=== Section Start ===

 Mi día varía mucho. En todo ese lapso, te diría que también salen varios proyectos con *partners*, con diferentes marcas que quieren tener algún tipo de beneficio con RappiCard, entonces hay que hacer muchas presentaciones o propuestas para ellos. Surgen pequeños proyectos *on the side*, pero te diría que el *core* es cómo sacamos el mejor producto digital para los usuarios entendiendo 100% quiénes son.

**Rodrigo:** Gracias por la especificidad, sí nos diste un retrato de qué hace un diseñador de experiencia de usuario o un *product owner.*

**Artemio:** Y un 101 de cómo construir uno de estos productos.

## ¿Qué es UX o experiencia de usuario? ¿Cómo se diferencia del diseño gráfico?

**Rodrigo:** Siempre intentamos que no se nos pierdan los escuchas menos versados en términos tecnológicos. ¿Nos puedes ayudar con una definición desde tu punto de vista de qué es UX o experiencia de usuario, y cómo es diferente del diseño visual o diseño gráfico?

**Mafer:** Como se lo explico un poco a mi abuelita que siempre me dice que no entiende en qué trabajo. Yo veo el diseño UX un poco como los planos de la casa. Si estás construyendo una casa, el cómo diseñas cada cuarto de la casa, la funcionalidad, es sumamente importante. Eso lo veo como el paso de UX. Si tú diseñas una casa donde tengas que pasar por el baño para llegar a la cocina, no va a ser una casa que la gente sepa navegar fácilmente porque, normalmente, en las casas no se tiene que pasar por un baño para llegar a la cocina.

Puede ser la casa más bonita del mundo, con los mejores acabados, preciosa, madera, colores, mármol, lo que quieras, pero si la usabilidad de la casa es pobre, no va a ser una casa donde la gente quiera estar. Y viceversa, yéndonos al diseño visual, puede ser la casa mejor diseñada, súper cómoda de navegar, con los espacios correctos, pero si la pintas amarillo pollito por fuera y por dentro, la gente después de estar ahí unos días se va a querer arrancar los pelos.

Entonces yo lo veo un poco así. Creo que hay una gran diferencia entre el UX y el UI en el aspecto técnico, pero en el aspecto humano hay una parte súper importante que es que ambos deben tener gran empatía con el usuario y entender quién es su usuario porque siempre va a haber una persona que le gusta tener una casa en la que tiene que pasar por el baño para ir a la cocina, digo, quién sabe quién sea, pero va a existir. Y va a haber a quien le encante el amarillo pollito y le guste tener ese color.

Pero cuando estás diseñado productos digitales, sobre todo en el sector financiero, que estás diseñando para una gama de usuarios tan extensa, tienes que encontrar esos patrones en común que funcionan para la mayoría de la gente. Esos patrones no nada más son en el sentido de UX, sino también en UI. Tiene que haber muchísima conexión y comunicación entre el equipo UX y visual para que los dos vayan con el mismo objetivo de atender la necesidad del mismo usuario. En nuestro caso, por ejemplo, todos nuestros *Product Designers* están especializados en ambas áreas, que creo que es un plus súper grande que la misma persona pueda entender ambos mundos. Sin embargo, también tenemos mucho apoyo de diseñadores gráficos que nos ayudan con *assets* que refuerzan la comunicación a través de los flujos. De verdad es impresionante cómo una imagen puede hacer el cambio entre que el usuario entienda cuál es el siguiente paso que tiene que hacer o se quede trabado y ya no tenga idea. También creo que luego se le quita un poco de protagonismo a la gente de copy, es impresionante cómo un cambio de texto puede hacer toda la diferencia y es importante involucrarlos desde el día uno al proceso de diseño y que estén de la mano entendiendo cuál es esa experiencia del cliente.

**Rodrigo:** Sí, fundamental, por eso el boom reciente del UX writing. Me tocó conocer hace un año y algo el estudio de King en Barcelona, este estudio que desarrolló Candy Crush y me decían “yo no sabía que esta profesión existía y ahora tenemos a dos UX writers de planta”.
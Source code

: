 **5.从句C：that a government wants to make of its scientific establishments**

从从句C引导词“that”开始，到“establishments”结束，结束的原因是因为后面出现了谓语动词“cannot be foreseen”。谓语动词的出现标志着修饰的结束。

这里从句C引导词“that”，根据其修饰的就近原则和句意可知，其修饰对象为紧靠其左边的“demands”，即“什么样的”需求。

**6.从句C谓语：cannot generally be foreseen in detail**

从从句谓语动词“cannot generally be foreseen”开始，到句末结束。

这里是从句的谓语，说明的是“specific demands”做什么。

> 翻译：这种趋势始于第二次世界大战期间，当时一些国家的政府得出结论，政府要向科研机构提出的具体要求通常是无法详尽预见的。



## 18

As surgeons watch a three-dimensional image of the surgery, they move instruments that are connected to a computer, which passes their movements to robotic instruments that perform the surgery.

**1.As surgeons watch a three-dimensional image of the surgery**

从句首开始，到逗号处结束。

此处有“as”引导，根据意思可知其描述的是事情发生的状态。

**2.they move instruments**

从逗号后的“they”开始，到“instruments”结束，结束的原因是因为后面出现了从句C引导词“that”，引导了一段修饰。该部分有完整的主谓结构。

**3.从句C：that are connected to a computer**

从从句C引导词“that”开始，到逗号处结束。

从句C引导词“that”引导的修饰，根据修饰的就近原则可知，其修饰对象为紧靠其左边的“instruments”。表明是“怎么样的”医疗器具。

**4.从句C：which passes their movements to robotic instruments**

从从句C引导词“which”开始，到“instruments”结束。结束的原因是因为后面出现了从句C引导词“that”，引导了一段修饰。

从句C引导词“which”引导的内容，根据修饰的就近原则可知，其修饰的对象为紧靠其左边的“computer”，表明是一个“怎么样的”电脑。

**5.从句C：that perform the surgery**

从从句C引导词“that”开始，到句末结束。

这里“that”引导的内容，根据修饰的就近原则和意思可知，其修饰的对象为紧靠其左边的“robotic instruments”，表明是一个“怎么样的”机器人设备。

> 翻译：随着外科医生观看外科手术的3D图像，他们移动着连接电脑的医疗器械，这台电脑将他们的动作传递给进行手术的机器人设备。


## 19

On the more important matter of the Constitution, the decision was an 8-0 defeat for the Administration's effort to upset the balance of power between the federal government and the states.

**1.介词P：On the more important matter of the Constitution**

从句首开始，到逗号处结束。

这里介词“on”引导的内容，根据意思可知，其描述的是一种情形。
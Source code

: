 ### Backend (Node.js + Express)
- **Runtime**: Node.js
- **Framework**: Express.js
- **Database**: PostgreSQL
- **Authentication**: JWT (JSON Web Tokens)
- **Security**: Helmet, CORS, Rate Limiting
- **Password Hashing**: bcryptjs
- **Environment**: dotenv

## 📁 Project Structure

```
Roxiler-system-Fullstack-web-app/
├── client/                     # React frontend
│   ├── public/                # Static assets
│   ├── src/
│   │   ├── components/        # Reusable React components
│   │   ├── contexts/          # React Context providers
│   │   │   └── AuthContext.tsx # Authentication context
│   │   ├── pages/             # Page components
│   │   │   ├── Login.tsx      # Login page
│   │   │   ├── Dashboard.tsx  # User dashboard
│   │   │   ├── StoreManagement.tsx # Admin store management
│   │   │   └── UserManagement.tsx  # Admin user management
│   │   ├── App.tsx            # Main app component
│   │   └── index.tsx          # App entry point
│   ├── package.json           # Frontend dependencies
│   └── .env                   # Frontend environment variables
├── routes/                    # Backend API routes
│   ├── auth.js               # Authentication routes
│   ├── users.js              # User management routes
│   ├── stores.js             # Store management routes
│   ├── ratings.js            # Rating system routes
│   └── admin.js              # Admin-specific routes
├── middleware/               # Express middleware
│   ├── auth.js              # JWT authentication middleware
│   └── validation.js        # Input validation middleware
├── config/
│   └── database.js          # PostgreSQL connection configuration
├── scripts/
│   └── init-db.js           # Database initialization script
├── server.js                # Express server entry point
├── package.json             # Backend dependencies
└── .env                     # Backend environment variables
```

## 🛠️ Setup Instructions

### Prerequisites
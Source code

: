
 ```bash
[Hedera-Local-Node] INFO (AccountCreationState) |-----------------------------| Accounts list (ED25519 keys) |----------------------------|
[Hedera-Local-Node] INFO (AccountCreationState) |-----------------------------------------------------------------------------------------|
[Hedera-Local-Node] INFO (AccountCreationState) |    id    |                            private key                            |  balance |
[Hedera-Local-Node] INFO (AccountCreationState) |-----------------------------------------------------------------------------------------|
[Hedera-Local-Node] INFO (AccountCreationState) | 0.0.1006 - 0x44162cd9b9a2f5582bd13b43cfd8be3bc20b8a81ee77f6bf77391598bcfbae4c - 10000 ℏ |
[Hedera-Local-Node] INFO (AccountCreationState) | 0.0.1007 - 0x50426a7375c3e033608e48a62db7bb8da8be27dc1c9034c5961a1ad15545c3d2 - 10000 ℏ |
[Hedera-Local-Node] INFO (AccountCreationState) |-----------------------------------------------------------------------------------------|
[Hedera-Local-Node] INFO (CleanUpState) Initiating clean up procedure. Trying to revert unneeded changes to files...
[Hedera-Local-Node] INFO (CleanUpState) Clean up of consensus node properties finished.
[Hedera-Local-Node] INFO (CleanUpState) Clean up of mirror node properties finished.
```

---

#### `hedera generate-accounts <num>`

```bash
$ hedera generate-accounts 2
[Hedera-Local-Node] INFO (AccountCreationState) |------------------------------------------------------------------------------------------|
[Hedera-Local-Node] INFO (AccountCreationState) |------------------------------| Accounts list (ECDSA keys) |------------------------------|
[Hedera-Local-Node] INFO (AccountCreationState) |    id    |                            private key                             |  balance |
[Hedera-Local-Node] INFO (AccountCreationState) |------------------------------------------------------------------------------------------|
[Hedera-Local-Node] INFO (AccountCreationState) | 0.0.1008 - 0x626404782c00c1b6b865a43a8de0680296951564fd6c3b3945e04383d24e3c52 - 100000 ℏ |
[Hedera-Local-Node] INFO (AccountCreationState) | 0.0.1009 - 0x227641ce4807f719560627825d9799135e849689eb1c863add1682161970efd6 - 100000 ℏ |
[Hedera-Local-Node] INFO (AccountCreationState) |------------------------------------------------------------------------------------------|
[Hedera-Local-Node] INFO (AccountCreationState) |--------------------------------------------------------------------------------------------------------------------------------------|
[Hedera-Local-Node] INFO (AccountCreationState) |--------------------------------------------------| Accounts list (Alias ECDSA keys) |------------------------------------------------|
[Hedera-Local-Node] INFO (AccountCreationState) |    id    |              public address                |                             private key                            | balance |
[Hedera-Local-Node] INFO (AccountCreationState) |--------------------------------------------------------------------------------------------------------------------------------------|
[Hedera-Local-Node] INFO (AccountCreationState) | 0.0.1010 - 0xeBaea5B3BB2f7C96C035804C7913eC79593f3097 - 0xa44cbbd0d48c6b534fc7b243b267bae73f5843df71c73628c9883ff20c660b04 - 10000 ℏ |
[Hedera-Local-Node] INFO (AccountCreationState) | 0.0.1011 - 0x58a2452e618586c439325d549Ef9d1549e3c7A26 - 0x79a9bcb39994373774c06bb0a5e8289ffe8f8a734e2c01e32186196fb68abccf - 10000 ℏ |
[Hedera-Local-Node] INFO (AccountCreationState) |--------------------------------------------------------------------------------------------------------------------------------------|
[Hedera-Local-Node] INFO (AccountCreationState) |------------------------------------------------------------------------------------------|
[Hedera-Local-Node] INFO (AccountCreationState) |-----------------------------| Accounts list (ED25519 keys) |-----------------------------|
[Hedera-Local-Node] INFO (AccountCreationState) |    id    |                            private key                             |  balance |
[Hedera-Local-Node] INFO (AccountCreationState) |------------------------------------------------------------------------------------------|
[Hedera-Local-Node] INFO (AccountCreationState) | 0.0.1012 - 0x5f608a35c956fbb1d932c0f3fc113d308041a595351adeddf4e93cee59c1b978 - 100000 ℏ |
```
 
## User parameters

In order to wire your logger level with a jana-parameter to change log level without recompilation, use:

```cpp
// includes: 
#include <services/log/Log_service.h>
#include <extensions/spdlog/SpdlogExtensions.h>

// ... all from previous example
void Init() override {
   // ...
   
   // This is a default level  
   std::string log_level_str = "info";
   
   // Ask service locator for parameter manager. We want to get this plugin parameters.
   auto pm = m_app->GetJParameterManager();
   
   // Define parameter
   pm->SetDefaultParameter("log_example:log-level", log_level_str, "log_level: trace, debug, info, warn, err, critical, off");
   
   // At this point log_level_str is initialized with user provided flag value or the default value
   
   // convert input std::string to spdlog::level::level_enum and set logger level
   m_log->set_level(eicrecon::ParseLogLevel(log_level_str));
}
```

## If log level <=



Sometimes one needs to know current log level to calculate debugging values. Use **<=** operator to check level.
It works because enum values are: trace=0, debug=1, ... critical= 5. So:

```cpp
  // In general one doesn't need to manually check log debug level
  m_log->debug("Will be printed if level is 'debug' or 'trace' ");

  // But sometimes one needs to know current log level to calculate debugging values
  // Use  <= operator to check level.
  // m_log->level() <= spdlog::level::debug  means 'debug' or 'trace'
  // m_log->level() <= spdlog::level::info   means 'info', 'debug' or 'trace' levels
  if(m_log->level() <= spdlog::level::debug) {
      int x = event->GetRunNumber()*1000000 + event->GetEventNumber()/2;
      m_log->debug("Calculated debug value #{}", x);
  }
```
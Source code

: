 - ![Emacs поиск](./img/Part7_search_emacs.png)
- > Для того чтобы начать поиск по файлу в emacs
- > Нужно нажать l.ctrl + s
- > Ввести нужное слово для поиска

=== Section End ===

__EXERCISE PROMPT__:
Everything from the first line of the records above to the line containing "a la cocina.", inclusive, should be repeated exactly; leave out the rest.

__ANSWER AREA__:
 Mi día varía mucho. En todo ese lapso, te diría que también salen varios proyectos con *partners*, con diferentes marcas que quieren tener algún tipo de beneficio con RappiCard, entonces hay que hacer muchas presentaciones o propuestas para ellos. Surgen pequeños proyectos *on the side*, pero te diría que el *core* es cómo sacamos el mejor producto digital para los usuarios entendiendo 100% quiénes son.

**Rodrigo:** Gracias por la especificidad, sí nos diste un retrato de qué hace un diseñador de experiencia de usuario o un *product owner.*

**Artemio:** Y un 101 de cómo construir uno de estos productos.

## ¿Qué es UX o experiencia de usuario? ¿Cómo se diferencia del diseño gráfico?

**Rodrigo:** Siempre intentamos que no se nos pierdan los escuchas menos versados en términos tecnológicos. ¿Nos puedes ayudar con una definición desde tu punto de vista de qué es UX o experiencia de usuario, y cómo es diferente del diseño visual o diseño gráfico?

**Mafer:** Como se lo explico un poco a mi abuelita que siempre me dice que no entiende en qué trabajo. Yo veo el diseño UX un poco como los planos de la casa. Si estás construyendo una casa, el cómo diseñas cada cuarto de la casa, la funcionalidad, es sumamente importante. Eso lo veo como el paso de UX. Si tú diseñas una casa donde tengas que pasar por el baño para llegar a la cocina, no va a ser una casa que la gente sepa navegar fácilmente porque, normalmente, en las casas no se tiene que pasar por un baño para llegar a la cocina.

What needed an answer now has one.